François Villeroy de Galhau a fait état de "contacts discrets mais très sérieux et nombreux" avec des établissements financiers envisageant de quitter Londres pour Paris. (Crédits : Axel Schmidt)
Le gouverneur de la Banque de France a indiqué qu'il y avait des contacts "nombreux et très sérieux" avec des établissements financiers prêts à quitter Londres pour la capitale. Il a nsisté sur la nécessité de déménager "à court terme" le gendarme bancaire de l'UE, sans se prononcer en faveur de Paris.
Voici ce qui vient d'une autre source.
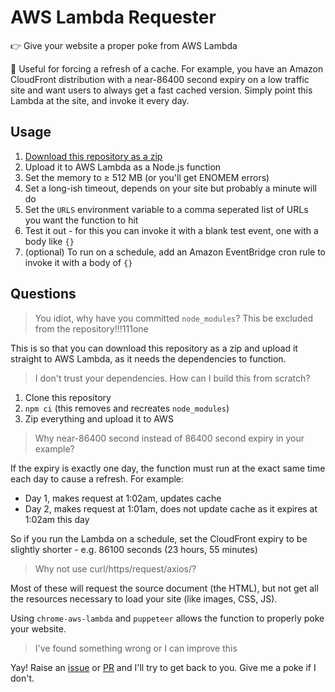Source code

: # AWS Lambda Requester

👉 Give your website a proper poke from AWS Lambda

🔄 Useful for forcing a refresh of a cache. For example, you have an Amazon CloudFront distribution with a near-86400 second expiry on a low traffic site and want users to always get a fast cached version. Simply point this Lambda at the site, and invoke it every day.

## Usage

1. [Download this repository as a zip](https://github.com/domdomegg/aws-lambda-requester/archive/master.zip)
2. Upload it to AWS Lambda as a Node.js function
3. Set the memory to ≥ 512 MB (or you'll get ENOMEM errors)
4. Set a long-ish timeout, depends on your site but probably a minute will do
5. Set the `URLS` environment variable to a comma seperated list of URLs you want the function to hit
6. Test it out - for this you can invoke it with a blank test event, one with a body like `{}`
7. (optional) To run on a schedule, add an Amazon EventBridge cron rule to invoke it with a body of `{}`

## Questions

> You idiot, why have you committed `node_modules`? This be excluded from the repository!!!111one

This is so that you can download this repository as a zip and upload it straight to AWS Lambda, as it needs the dependencies to function.

> I don't trust your dependencies. How can I build this from scratch?

1. Clone this repository
2. `npm ci` (this removes and recreates `node_modules`)
3. Zip everything and upload it to AWS

> Why near-86400 second instead of 86400 second expiry in your example?

If the expiry is exactly one day, the function must run at the exact same time each day to cause a refresh. For example:
- Day 1, makes request at 1:02am, updates cache
- Day 2, makes request at 1:01am, does not update cache as it expires at 1:02am this day

So if you run the Lambda on a schedule, set the CloudFront expiry to be slightly shorter - e.g. 86100 seconds (23 hours, 55 minutes)

> Why not use curl/https/request/axios/<insert your favourite networking library here>?

Most of these will request the source document (the HTML), but not get all the resources necessary to load your site (like images, CSS, JS).

Using `chrome-aws-lambda` and `puppeteer` allows the function to properly poke your website.

> I've found something wrong or I can improve this

Yay! Raise an [issue](https://github.com/domdomegg/aws-lambda-requester/issues) or [PR](https://github.com/domdomegg/aws-lambda-requester/pulls) and I'll try to get back to you. Give me a poke if I don't.

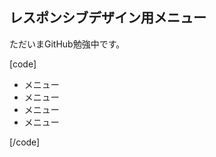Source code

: ## レスポンシブデザイン用メニュー

ただいまGitHub勉強中です。

[code]
<div class="menuButton button"></div>
<nav role="navigation" class="responsiveMenu">
	<ul>
		<li>メニュー</li>
		<li>メニュー</li>
		<li>メニュー</li>
		<li>メニュー</li>
	</ul>
</div>
[/code]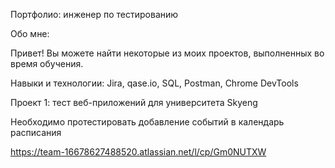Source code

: Портфолио: инженер по тестированию

Обо мне:

Привет! Вы можете найти некоторые из моих проектов, выполненных во время обучения.

Навыки и технологии: Jira, qase.io, SQL, Postman, Chrome DevTools

Проект 1: тест веб-приложений для университета Skyeng

Необходимо протестировать добавление событий в календарь расписания

https://team-16678627488520.atlassian.net/l/cp/Gm0NUTXW
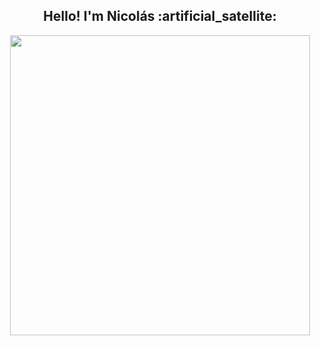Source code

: 
<h2 align="center">Hello! I'm Nicolás :artificial_satellite:</h2>

<p align="center"> <img src="![](https://github.com/khubaibkhalil/khubaibkhalil/blob/main/miau.gif" width='480px' />
</p>
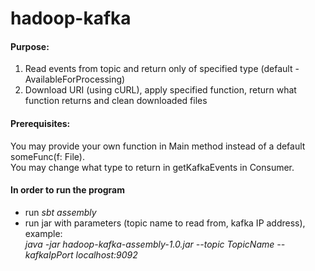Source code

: # hadoop-kafka
#### Purpose:
1) Read events from topic and return only of specified type (default - AvailableForProcessing)
2) Download URI (using cURL), apply specified function, return what function returns and clean downloaded files

#### Prerequisites:
You may provide your own function in Main method instead of a default someFunc(f: File).  
You may change what type to return in getKafkaEvents in Consumer.

#### In order to run the program

- run *sbt assembly*
- run jar with parameters (topic name to read from, kafka IP address), example:  
*java -jar hadoop-kafka-assembly-1.0.jar --topic TopicName --kafkaIpPort localhost:9092*
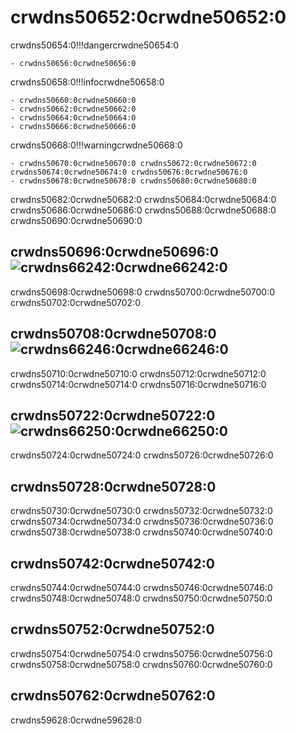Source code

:# crwdns50652:0crwdne50652:0

crwdns50654:0!!!dangercrwdne50654:0

    - crwdns50656:0crwdne50656:0

crwdns50658:0!!!infocrwdne50658:0

    - crwdns50660:0crwdne50660:0
    - crwdns50662:0crwdne50662:0
    - crwdns50664:0crwdne50664:0
    - crwdns50666:0crwdne50666:0

crwdns50668:0!!!warningcrwdne50668:0

    - crwdns50670:0crwdne50670:0 crwdns50672:0crwdne50672:0 crwdns50674:0crwdne50674:0 crwdns50676:0crwdne50676:0
    - crwdns50678:0crwdne50678:0 crwdns50680:0crwdne50680:0

crwdns50682:0crwdne50682:0 crwdns50684:0crwdne50684:0 crwdns50686:0crwdne50686:0 crwdns50688:0crwdne50688:0 crwdns50690:0crwdne50690:0

## crwdns50696:0crwdne50696:0![crwdns66242:0crwdne66242:0](crwdns66240:0crwdne66240:0)

crwdns50698:0crwdne50698:0 crwdns50700:0crwdne50700:0 crwdns50702:0crwdne50702:0

## crwdns50708:0crwdne50708:0![crwdns66246:0crwdne66246:0](crwdns66244:0crwdne66244:0)

crwdns50710:0crwdne50710:0 crwdns50712:0crwdne50712:0 crwdns50714:0crwdne50714:0 crwdns50716:0crwdne50716:0

## crwdns50722:0crwdne50722:0![crwdns66250:0crwdne66250:0](crwdns66248:0crwdne66248:0)

crwdns50724:0crwdne50724:0 crwdns50726:0crwdne50726:0

## crwdns50728:0crwdne50728:0

crwdns50730:0crwdne50730:0 crwdns50732:0crwdne50732:0 crwdns50734:0crwdne50734:0 crwdns50736:0crwdne50736:0 crwdns50738:0crwdne50738:0 crwdns50740:0crwdne50740:0

## crwdns50742:0crwdne50742:0

crwdns50744:0crwdne50744:0  crwdns50746:0crwdne50746:0 crwdns50748:0crwdne50748:0 crwdns50750:0crwdne50750:0

## crwdns50752:0crwdne50752:0

crwdns50754:0crwdne50754:0 crwdns50756:0crwdne50756:0  crwdns50758:0crwdne50758:0  crwdns50760:0crwdne50760:0

## crwdns50762:0crwdne50762:0

crwdns59628:0crwdne59628:0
Non, tout n'est pas perdu pour Paris dans la bataille d'attractivité que se livrent les grandes capitales européennes pour accueillir les établissements financiers obligés de préparer l'après-Brexit et le risque de perte d'accès au marché unique. Certes, seul HSBC a jusqu'ici annoncé son intention de relocaliser environ 1.000 postes en France, où il dispose d'une licence bancaire complète, héritée du rachat du CCF. Mais François Villeroy de Galhau, le gouverneur de la Banque de France, s'est montré confiant ce lundi, lors d'une conférence de presse :

"Nous avons des contacts discrets mais très sérieux et nombreux avec des établissements internationaux" installés à la City et envisageant de s'installer "à l'intérieur de la zone euro", a-t-il déclaré.

"Je pense que Paris a toutes ses chances" pour attirer ces établissements qui "se laissent un peu de temps pour choisir le lieu de relocalisation".

Plusieurs grandes banques américaines ont déjà révélé leur préférence pour Dublin, Francfort ou Luxembourg. Mais les grands établissements non-européens n'ont pas tous tranché, notamment les groupes japonais.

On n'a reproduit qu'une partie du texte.